__Try it__
Find the word "前后缀不相同了" in the data. Return every line where it appears.

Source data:

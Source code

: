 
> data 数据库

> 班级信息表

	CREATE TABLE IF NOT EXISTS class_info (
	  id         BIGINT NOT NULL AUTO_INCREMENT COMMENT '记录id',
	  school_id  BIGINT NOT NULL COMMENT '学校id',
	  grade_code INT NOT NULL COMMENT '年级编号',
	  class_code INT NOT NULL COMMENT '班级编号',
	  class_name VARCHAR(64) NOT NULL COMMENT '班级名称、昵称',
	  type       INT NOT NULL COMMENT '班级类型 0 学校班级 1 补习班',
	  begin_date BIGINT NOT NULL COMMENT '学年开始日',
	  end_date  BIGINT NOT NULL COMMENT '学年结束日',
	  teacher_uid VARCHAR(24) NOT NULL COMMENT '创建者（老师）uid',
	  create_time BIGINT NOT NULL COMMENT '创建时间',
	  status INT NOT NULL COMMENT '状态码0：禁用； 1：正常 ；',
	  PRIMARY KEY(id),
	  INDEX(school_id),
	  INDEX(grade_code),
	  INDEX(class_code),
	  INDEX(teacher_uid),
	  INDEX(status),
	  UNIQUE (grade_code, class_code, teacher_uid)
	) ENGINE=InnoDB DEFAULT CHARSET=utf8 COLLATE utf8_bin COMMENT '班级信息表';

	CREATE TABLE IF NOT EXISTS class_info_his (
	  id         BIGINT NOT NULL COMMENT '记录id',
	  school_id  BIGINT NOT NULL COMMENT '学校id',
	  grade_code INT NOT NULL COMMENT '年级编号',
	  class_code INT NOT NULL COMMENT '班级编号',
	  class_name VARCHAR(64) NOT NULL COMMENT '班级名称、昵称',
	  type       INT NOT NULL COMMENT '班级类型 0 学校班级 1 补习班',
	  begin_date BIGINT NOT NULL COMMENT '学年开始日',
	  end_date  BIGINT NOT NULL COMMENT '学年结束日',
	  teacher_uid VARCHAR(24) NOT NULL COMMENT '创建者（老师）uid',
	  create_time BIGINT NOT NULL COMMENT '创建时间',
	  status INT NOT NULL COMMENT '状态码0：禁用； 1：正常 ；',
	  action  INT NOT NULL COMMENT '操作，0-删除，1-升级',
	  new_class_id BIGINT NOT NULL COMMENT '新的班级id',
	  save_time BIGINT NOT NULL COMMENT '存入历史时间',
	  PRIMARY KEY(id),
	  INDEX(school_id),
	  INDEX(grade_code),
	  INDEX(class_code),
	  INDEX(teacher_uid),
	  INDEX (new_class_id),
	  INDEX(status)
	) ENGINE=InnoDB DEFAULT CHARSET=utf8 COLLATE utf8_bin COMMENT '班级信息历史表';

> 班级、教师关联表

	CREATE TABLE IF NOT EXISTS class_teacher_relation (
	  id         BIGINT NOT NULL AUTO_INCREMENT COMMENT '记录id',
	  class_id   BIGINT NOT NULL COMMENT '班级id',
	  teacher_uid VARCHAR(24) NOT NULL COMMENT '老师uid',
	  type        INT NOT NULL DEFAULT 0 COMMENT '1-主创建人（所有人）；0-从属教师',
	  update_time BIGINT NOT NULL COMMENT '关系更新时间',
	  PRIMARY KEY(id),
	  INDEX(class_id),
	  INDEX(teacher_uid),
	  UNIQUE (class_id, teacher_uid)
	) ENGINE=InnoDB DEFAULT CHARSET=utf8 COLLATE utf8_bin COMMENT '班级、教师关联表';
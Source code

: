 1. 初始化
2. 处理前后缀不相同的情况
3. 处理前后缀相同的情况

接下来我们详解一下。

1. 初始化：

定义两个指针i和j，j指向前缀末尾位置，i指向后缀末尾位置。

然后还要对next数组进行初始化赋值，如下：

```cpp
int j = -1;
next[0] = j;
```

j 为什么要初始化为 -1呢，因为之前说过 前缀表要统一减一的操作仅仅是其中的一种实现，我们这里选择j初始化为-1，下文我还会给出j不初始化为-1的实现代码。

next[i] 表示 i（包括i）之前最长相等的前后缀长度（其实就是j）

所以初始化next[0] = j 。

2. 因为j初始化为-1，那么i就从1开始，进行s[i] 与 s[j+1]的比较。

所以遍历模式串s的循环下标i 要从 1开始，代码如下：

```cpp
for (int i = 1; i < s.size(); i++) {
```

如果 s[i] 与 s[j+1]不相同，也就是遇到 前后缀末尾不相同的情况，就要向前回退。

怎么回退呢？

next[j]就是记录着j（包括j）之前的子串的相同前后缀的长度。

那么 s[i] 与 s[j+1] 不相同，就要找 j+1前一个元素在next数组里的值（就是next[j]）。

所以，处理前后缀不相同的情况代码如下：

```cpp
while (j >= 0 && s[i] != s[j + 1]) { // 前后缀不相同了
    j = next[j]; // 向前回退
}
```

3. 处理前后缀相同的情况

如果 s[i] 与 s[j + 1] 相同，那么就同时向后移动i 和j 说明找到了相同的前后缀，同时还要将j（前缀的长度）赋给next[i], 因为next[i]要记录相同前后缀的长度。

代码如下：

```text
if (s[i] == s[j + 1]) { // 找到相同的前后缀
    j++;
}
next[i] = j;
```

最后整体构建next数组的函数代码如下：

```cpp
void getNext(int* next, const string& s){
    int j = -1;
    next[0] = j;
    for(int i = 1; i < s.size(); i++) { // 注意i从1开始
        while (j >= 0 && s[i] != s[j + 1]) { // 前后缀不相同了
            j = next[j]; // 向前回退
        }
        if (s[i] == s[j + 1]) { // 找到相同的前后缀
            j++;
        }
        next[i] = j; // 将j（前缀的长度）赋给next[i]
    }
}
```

__Finished task__
while (j >= 0 && s[i] != s[j + 1]) { // 前后缀不相同了
        while (j >= 0 && s[i] != s[j + 1]) { // 前后缀不相同了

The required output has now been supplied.